Required work ▸
Say how many of the lines below include the word "Elasticsearch", and write nothing else.

[Items listed in a dataset]
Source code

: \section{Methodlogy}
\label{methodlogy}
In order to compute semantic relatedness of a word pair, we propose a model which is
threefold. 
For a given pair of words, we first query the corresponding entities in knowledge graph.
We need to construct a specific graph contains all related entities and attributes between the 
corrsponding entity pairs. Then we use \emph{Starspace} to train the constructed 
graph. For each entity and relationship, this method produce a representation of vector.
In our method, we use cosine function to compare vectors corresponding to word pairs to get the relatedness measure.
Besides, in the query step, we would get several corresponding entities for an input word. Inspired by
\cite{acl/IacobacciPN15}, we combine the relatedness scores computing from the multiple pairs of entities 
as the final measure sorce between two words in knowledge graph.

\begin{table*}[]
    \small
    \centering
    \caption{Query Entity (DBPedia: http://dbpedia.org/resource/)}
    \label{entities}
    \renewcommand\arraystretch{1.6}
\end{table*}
==
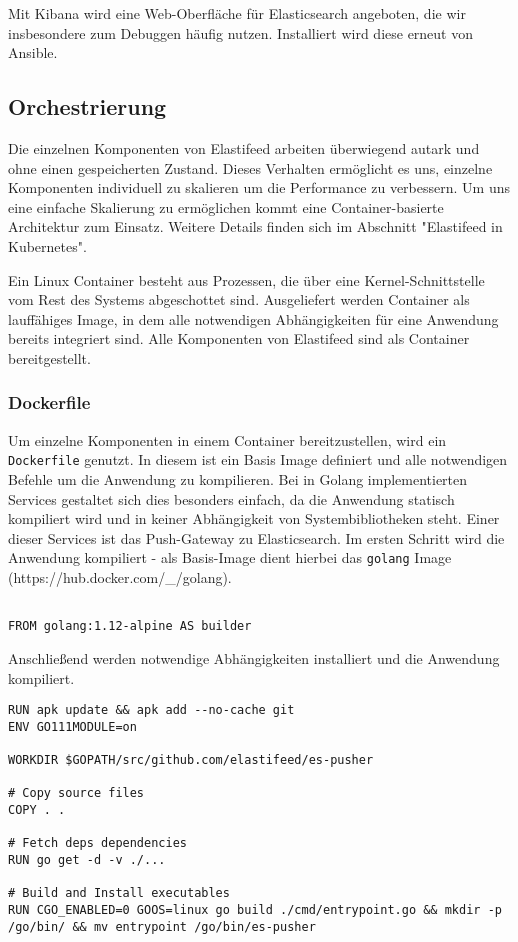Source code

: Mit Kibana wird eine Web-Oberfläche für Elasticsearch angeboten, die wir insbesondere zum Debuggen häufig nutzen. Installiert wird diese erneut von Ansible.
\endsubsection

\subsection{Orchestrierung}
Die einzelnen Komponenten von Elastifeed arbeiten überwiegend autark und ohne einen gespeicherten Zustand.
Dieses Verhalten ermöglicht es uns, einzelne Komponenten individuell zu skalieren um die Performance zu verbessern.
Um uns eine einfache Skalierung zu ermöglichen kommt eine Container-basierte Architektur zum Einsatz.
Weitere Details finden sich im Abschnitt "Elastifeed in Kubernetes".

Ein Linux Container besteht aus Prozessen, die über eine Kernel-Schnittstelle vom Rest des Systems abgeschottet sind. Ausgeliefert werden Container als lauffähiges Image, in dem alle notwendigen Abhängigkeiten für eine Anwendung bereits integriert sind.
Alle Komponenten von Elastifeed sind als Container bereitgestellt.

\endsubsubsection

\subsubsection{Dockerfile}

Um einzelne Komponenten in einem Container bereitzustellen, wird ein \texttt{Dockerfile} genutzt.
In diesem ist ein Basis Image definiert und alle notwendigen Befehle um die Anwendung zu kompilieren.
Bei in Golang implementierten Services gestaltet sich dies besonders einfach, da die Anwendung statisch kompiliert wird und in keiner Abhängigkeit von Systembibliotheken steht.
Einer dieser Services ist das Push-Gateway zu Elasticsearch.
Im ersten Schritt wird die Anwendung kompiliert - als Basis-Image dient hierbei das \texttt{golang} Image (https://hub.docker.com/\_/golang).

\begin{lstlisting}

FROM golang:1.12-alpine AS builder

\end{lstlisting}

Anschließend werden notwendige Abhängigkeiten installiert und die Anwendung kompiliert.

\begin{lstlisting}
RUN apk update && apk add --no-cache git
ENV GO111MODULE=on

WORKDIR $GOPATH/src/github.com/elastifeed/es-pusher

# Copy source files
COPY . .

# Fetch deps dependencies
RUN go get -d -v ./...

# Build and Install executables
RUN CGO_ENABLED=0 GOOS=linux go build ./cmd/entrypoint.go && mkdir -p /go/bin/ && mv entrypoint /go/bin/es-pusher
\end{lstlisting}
--
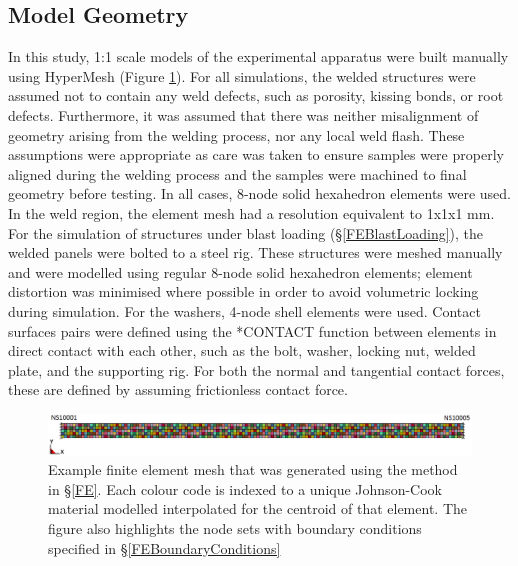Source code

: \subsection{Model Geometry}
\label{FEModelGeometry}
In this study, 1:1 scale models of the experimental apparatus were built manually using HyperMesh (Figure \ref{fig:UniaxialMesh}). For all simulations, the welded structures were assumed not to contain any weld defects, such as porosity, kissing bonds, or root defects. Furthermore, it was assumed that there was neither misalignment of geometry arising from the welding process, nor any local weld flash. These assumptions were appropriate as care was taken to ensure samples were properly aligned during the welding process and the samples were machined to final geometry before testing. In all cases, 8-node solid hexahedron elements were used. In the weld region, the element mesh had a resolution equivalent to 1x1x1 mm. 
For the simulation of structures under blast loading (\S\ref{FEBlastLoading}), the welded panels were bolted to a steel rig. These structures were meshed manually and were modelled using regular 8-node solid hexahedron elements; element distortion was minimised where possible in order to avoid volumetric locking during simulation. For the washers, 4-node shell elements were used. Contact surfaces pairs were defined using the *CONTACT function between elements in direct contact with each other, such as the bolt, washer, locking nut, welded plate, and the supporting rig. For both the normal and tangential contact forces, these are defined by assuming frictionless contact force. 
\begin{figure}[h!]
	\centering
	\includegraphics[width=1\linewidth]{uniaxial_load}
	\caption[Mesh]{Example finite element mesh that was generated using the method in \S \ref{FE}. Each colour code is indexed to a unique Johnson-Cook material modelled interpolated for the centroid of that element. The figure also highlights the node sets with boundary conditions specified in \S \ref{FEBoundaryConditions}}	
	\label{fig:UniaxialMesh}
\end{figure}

Solved problem ▸
2